━━ Data for this exercise

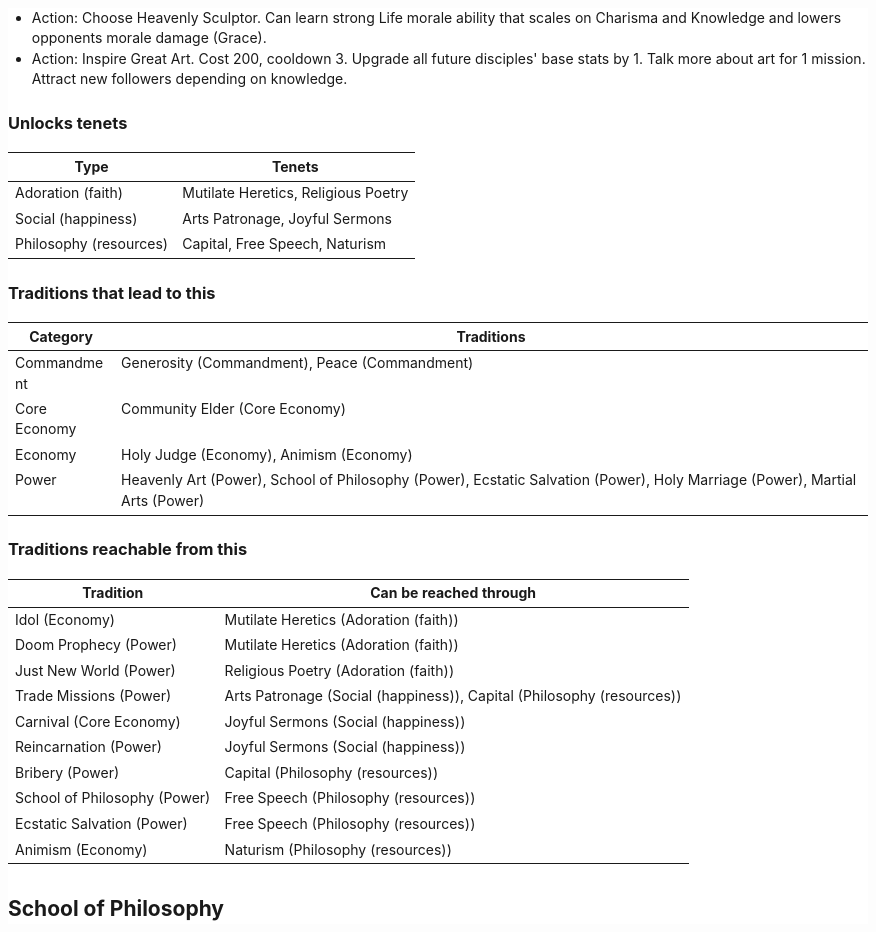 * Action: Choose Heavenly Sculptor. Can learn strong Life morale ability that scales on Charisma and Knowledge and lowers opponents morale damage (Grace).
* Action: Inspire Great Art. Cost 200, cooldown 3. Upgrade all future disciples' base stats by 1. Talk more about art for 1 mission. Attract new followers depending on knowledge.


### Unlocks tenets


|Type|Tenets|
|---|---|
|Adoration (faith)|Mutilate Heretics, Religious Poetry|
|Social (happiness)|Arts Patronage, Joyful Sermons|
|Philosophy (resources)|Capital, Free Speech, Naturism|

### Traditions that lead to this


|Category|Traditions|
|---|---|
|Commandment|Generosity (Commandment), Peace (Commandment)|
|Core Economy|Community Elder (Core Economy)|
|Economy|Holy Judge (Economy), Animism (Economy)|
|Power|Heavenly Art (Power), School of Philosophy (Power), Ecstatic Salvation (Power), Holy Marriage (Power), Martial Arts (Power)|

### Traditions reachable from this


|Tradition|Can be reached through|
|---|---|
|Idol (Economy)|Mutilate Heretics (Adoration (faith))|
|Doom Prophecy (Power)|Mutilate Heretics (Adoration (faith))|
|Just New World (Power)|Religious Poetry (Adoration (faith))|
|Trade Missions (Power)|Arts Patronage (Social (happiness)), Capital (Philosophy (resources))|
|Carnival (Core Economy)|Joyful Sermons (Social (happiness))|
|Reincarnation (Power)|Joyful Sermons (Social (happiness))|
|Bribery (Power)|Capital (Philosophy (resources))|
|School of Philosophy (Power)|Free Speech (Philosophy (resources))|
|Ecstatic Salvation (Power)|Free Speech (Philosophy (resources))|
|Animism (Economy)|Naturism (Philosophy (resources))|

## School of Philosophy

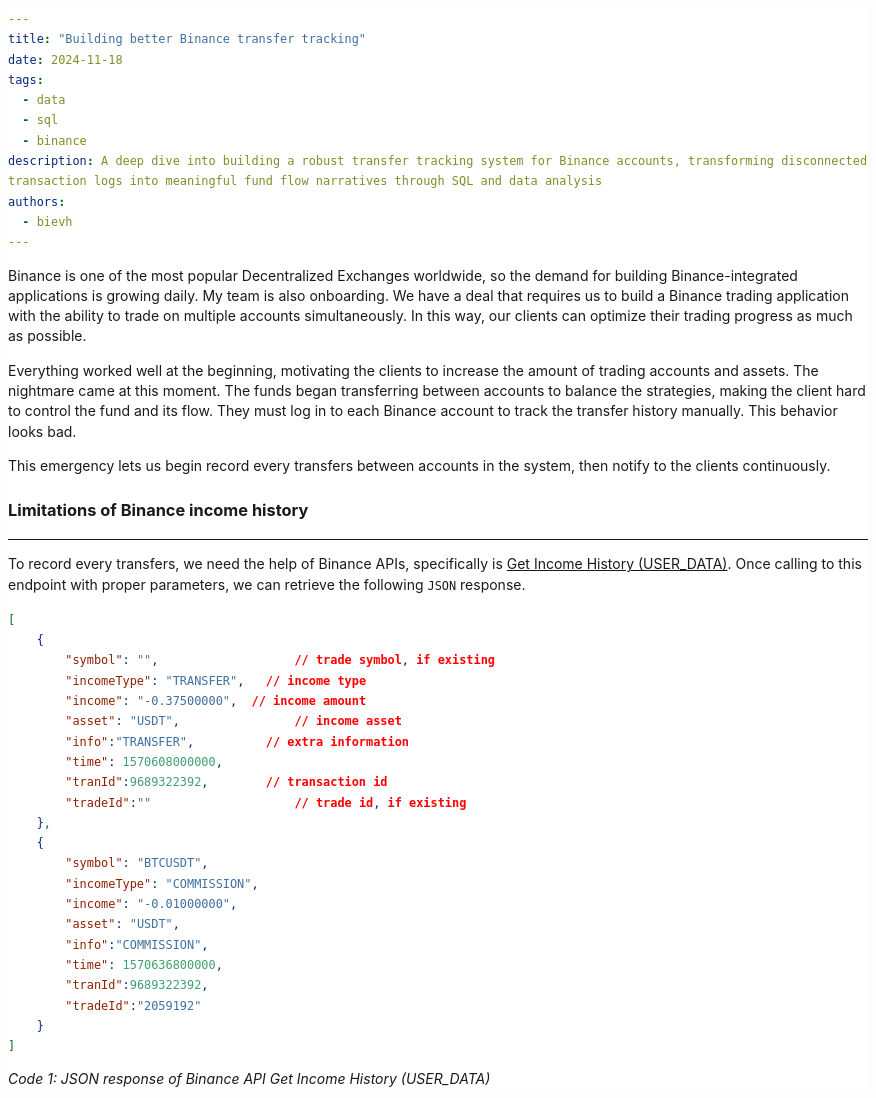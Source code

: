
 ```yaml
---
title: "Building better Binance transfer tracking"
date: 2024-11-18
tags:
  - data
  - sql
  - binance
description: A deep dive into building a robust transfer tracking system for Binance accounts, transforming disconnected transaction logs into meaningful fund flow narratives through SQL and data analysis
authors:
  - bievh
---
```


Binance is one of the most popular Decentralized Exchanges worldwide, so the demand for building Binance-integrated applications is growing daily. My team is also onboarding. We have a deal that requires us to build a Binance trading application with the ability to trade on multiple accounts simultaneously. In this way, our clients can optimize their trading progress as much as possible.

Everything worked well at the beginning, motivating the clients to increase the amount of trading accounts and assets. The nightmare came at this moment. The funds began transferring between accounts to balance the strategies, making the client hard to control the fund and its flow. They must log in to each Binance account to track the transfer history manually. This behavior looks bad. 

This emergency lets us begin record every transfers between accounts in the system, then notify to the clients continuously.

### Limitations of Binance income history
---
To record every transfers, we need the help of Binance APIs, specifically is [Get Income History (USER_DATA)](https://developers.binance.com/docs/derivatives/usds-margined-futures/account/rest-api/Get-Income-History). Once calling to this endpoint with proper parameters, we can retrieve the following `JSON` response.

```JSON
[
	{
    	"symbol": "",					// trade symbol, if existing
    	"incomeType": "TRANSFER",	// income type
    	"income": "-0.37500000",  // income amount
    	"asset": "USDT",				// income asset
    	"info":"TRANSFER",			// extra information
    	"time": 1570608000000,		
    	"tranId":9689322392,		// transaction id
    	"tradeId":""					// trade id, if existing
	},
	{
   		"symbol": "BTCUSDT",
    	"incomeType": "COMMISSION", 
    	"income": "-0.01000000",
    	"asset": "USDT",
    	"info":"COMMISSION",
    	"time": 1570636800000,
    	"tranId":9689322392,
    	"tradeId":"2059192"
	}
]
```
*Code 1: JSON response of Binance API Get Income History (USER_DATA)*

━━━━

Set down all the lines above exactly as they appear, with no pictures.

→ **The answer**:
 * Action: Choose Heavenly Sculptor. Can learn strong Life morale ability that scales on Charisma and Knowledge and lowers opponents morale damage (Grace).
* Action: Inspire Great Art. Cost 200, cooldown 3. Upgrade all future disciples' base stats by 1. Talk more about art for 1 mission. Attract new followers depending on knowledge.


### Unlocks tenets


|Type|Tenets|
|---|---|
|Adoration (faith)|Mutilate Heretics, Religious Poetry|
|Social (happiness)|Arts Patronage, Joyful Sermons|
|Philosophy (resources)|Capital, Free Speech, Naturism|

### Traditions that lead to this


|Category|Traditions|
|---|---|
|Commandment|Generosity (Commandment), Peace (Commandment)|
|Core Economy|Community Elder (Core Economy)|
|Economy|Holy Judge (Economy), Animism (Economy)|
|Power|Heavenly Art (Power), School of Philosophy (Power), Ecstatic Salvation (Power), Holy Marriage (Power), Martial Arts (Power)|

### Traditions reachable from this


|Tradition|Can be reached through|
|---|---|
|Idol (Economy)|Mutilate Heretics (Adoration (faith))|
|Doom Prophecy (Power)|Mutilate Heretics (Adoration (faith))|
|Just New World (Power)|Religious Poetry (Adoration (faith))|
|Trade Missions (Power)|Arts Patronage (Social (happiness)), Capital (Philosophy (resources))|
|Carnival (Core Economy)|Joyful Sermons (Social (happiness))|
|Reincarnation (Power)|Joyful Sermons (Social (happiness))|
|Bribery (Power)|Capital (Philosophy (resources))|
|School of Philosophy (Power)|Free Speech (Philosophy (resources))|
|Ecstatic Salvation (Power)|Free Speech (Philosophy (resources))|
|Animism (Economy)|Naturism (Philosophy (resources))|

## School of Philosophy

Source code

:
 ```yaml
---
title: "Building better Binance transfer tracking"
date: 2024-11-18
tags:
  - data
  - sql
  - binance
description: A deep dive into building a robust transfer tracking system for Binance accounts, transforming disconnected transaction logs into meaningful fund flow narratives through SQL and data analysis
authors:
  - bievh
---
```


Binance is one of the most popular Decentralized Exchanges worldwide, so the demand for building Binance-integrated applications is growing daily. My team is also onboarding. We have a deal that requires us to build a Binance trading application with the ability to trade on multiple accounts simultaneously. In this way, our clients can optimize their trading progress as much as possible.

Everything worked well at the beginning, motivating the clients to increase the amount of trading accounts and assets. The nightmare came at this moment. The funds began transferring between accounts to balance the strategies, making the client hard to control the fund and its flow. They must log in to each Binance account to track the transfer history manually. This behavior looks bad. 

This emergency lets us begin record every transfers between accounts in the system, then notify to the clients continuously.

### Limitations of Binance income history
---
To record every transfers, we need the help of Binance APIs, specifically is [Get Income History (USER_DATA)](https://developers.binance.com/docs/derivatives/usds-margined-futures/account/rest-api/Get-Income-History). Once calling to this endpoint with proper parameters, we can retrieve the following `JSON` response.

```JSON
[
	{
    	"symbol": "",					// trade symbol, if existing
    	"incomeType": "TRANSFER",	// income type
    	"income": "-0.37500000",  // income amount
    	"asset": "USDT",				// income asset
    	"info":"TRANSFER",			// extra information
    	"time": 1570608000000,		
    	"tranId":9689322392,		// transaction id
    	"tradeId":""					// trade id, if existing
	},
	{
   		"symbol": "BTCUSDT",
    	"incomeType": "COMMISSION", 
    	"income": "-0.01000000",
    	"asset": "USDT",
    	"info":"COMMISSION",
    	"time": 1570636800000,
    	"tranId":9689322392,
    	"tradeId":"2059192"
	}
]
```
*Code 1: JSON response of Binance API Get Income History (USER_DATA)*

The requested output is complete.